Tuesday, October 4, 2011

A Stop Worth Münchening

Munich


Although it was Oktoberfest that led us to Munich, we also got to spend a lot time exploring the non-beer fest part of the city and surrounds.  And not to worry, there are still plenty of biergartens and beer halls apart from Oktoberfest.  Our host at our first AirBNB in a suburb of Munich showed us around the palace near their house (everywhere seems to have a local palace), and made a delicious Bavarian picnic of a mayonnaisey noodle salad, various sausages, salted radishes (that you make spirals out of using this awesome screw tool), and pretzels which we ate at the palace’s very own biergarten.  
Then, with a recent visit to Munich under his belt, Edgar showed us around Munich’s historic center.  We saw the town hall’s giant cuckoo clock with a 5 minute animated story, strolled around the outdoor market, Viktualienmarkt, and complemented our visit to the world’s largest beer festival with a visit to the Höfbrauhaus, one of the world’s largest beer halls. The Höfbrauhaus is similar to Oktoberfest with bench seating where you cram in with total strangers and couple masse of beer later you’re Facebook friends for life. They serve the same beer, have the same menu, and have the requisite oom-pah music of Oktoberfest, but it’s there year-round. Despite the festival still going on a few miles away, the place was completely packed. 
After Edgar headed back to Vienna, the three days of Oktoberfest and one day at Höfbrauhaus caught up with us.  We both had caught colds (Gesundheit). We hoped to get some good rest at our new AirBNB home stay.

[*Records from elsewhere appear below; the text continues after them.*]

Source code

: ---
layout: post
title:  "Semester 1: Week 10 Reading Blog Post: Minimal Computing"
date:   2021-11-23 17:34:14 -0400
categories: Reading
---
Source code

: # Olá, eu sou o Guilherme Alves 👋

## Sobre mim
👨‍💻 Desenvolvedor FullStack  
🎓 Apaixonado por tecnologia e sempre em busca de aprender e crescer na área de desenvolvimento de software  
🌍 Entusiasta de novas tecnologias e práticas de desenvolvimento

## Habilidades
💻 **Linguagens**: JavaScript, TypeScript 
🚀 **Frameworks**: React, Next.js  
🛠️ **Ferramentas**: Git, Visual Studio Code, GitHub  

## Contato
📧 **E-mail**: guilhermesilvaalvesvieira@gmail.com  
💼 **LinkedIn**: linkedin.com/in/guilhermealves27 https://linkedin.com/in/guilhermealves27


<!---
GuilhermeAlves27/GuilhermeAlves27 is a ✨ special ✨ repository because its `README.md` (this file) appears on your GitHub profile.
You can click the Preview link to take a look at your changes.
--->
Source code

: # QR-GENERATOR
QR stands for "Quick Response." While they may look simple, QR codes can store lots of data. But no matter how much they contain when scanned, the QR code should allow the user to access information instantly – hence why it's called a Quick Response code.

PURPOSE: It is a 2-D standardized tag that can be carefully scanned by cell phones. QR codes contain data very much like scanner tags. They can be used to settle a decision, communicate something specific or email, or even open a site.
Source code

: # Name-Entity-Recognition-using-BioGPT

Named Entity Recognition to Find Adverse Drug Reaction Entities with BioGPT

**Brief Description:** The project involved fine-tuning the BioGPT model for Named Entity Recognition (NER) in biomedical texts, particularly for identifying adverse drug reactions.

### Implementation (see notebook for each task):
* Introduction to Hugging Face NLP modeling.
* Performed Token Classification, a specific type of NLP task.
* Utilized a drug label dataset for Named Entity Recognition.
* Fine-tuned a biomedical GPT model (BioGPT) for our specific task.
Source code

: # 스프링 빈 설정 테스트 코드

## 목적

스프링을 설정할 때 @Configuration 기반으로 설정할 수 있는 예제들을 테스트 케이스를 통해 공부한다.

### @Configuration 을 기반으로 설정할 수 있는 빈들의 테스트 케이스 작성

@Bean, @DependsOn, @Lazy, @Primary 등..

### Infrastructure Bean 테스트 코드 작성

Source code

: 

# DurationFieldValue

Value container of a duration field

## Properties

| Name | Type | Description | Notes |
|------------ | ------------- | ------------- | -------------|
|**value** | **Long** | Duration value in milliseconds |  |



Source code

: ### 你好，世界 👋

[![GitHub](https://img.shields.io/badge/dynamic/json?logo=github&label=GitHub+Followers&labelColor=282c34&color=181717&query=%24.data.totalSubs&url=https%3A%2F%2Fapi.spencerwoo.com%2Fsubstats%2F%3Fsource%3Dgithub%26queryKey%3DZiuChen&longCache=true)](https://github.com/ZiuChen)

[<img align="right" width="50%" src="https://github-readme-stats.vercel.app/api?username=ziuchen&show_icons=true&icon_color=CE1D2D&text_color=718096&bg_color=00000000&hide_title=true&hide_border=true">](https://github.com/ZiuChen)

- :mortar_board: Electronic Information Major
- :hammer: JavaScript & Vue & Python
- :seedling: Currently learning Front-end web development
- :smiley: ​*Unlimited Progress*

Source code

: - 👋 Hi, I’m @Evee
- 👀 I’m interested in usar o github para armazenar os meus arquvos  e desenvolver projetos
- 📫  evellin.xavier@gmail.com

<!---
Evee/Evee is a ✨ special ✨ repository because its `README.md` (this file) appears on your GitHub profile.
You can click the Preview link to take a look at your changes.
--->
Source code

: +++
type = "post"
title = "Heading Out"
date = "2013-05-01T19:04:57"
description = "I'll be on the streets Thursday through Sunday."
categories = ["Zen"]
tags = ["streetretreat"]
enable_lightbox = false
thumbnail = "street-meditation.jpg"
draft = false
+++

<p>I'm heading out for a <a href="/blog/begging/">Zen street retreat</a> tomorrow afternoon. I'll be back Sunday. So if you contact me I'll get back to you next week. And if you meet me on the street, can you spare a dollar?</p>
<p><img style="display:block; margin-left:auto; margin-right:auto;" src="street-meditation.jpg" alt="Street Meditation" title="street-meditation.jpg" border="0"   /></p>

Unfortunately our host wouldn’t allow it, cornering us every morning and night with a repetitive hours-long list of suggested itineraries that would eventually become her demonstrating how to use Google maps (which we do know how to do).
As a result, we made efforts to spend a lot of time out of the house, taking advantage of the last few days of Munich’s good weather. We headed out for a nap at the English Garten, Munich’s Central Park. We’d forgotten what we’d read and heard about Germans love of sunbathing in the nude. So, on the warm October afternoon, we saw not just green, but also a lot of pinks and tans dotting the scenery.  The park also has two nice biergartens that we visited despite being under the weather, ordering ourselves a masse of apple juice instead of beer.
The next day we visited the Residenz, a palace in the city center, christening our very exciting Bavarian Castle Pass.  Not many places have enough castles to merit a castle pass, but Bavaria happens to be one of those places.  More on that later!  The Residenz had a huge treasury, a hall of ancestors (proving that the royalty in the palace were rightful heirs to the throne), a manmade grotto complete with mermaid statues that originally poured wine out of their nipples, and the chapel that held Prince Ludwig’s wedding in 1810, the reception of which was the first Oktoberfest.  Outside, there were beautiful grounds called Hofgarten.  We followed the sounds of music to the gazebo in the center, where dozens of people were swing dancing with so much skill that we didn’t dare join in.  As our host let us know later that night, they have that weekly in the park. 
Our last stop in Munich was to BMW World, pronounced BayEmVay Velt in German.  You know how Robin just loves BMWs.  They offer a comprehensive 3 hour walking tour through the factory. When we were purchasing our tickets, they asked if we had our Student IDs, David handed over his drivers license, to which the lady behind the counter said, “this is a drivers license not a student ID” but offered us a student discount anyway. The tour was very fascinating. We got to see the painting bay, where the cars are given a negative charge, and they ionize the paint to be positive so there is very little over spray.  Most of the factory uses robots instead of manpower, and the robotic arms work together when handing over car parts and waiting their turn to spot weld.  They seem very polite and very human.
With the clock ticking on our Bavarian Castle Pass, it was time to hit the road.  Stay tuned for the very exciting Road Trip 2011 #2!! 
Best eats:
Weissewurst at Hofbrauhaus: Two veal sausages served with sweet mustard. The sausages are highly perishable and are primarily served at breakfast along with a half liter of white beer. (More interesting than delicious)
Radler: A half beer half lemonade/lemon soda mix. It’s sweet and lighter in alcohol which is popular for when you’re biking or driving.
Best times:
Taking a sunny nap at the English Garten.
Watching the street acts (opera), street musicians (one group somehow brought out  a baby grand piano) and dancers (it was like watching a 90’s GAP commercial) all around the city


Best Laughs:
Watching the glockenspiel in the town center do its painfully slow act
Making a delicious sandwich from bread samples, truffle-infused salami and aged German cheese at the farmer’s market then not being able to get rid of the foot/butt smell it left on our hands the entire day.

Best tips:
On Sunday, the three contemporary art museums only charge 1 Euro for admission. A tip we could’ve utilized if our host hadn’t taken 2 hours to let us and explain how to use the door locks and city map.